>>>
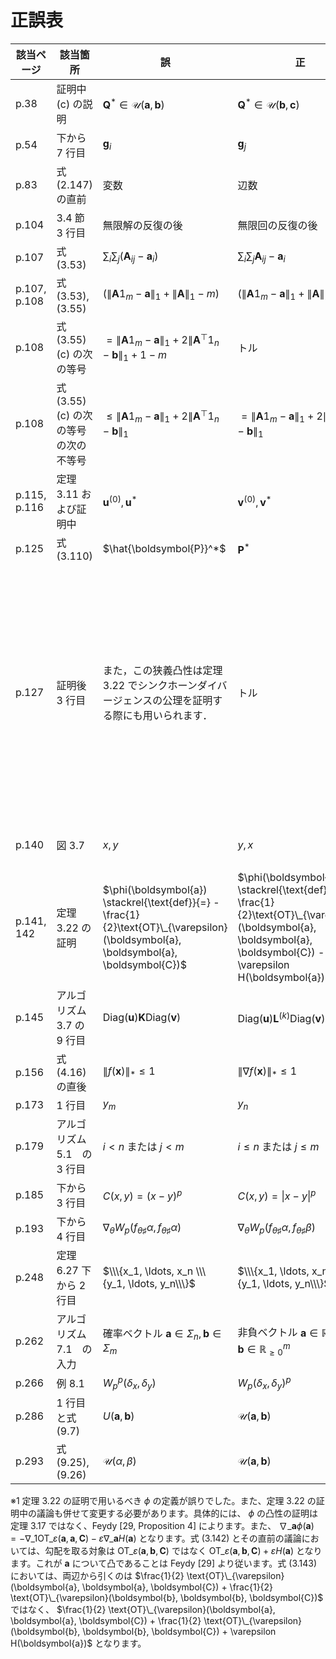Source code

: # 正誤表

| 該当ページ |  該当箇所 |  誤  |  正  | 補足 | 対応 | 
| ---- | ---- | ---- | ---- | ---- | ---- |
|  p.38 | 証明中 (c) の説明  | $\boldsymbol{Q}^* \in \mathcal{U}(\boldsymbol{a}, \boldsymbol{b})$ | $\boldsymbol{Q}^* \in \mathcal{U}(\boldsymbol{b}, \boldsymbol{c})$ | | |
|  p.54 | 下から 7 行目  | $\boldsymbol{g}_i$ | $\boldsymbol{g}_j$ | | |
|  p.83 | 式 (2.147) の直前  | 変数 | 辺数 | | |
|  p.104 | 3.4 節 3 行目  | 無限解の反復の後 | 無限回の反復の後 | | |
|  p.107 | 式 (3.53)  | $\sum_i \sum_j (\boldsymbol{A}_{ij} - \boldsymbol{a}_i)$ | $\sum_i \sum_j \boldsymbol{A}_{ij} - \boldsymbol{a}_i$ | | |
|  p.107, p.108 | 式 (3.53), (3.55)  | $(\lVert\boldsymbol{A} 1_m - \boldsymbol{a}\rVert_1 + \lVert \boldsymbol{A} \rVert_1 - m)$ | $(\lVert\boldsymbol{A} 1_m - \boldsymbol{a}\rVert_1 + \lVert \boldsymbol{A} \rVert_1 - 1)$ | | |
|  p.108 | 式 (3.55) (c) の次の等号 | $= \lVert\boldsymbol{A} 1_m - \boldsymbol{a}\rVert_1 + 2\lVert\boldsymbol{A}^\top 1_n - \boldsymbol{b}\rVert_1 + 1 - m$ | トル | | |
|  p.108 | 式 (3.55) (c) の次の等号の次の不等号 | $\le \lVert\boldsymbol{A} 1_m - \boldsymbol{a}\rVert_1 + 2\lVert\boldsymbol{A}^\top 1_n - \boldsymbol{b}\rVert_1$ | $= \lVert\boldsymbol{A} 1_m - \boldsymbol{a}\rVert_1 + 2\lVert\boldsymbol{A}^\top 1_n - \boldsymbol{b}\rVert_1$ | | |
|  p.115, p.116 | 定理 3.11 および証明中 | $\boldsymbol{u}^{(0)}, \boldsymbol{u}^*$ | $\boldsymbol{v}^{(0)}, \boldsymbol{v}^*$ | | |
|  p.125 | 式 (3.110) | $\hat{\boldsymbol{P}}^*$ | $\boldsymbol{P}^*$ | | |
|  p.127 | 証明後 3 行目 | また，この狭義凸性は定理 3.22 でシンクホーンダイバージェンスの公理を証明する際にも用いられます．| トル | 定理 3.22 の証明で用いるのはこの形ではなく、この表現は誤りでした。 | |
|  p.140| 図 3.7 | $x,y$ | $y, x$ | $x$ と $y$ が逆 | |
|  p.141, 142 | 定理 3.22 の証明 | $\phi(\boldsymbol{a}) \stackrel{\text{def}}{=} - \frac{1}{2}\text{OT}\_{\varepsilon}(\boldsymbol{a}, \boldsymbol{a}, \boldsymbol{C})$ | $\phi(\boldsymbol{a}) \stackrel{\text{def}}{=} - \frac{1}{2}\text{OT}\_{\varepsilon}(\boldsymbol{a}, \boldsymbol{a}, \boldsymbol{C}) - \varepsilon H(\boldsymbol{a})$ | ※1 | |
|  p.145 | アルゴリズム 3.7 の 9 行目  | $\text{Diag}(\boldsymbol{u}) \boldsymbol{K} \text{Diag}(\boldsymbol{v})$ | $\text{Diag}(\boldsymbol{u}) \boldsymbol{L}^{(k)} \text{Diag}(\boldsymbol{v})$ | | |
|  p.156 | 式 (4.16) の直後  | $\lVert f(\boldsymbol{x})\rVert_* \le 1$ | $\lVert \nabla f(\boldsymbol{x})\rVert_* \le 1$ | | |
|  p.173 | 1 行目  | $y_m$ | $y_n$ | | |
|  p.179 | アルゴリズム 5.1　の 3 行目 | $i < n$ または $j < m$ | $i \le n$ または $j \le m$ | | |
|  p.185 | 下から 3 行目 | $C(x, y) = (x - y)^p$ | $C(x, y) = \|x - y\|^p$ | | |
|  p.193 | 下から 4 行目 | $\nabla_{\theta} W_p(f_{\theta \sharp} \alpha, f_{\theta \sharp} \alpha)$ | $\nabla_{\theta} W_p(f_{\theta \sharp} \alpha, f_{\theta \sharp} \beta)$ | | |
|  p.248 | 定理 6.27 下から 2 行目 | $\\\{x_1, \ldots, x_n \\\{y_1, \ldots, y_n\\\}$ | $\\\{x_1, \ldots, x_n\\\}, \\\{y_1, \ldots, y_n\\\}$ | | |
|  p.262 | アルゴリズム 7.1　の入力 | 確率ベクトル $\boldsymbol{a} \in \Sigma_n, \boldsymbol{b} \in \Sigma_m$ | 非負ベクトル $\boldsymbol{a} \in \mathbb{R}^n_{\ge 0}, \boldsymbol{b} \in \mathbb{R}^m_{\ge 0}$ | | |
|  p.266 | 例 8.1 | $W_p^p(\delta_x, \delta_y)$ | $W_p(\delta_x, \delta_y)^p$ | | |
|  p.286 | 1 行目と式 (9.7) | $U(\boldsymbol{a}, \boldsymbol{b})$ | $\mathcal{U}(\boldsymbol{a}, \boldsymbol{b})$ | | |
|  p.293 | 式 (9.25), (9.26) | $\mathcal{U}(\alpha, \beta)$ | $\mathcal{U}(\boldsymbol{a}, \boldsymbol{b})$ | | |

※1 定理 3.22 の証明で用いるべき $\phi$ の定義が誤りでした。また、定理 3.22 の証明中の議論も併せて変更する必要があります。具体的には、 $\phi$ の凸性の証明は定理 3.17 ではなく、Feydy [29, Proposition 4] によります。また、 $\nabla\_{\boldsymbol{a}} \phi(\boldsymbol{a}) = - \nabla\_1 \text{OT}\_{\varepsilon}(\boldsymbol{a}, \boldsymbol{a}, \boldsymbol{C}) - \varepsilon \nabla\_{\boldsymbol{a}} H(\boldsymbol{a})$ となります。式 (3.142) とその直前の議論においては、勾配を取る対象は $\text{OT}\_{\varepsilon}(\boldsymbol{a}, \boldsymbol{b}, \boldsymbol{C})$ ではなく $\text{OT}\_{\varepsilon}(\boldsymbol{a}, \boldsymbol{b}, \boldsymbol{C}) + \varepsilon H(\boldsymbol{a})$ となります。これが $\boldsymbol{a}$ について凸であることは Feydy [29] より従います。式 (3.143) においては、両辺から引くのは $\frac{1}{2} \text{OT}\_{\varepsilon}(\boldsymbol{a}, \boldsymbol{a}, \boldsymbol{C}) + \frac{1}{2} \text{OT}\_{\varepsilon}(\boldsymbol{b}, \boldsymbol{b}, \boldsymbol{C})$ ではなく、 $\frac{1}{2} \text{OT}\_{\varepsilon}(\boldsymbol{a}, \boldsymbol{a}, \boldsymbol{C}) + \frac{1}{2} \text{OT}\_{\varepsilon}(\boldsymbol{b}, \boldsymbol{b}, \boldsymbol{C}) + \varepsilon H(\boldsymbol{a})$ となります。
<<<
[WHAT THE EXERCISE ASKS] A single number is the whole answer here: how many lines of the material include "beta" as a word or string?

[TASK OUTPUT] 2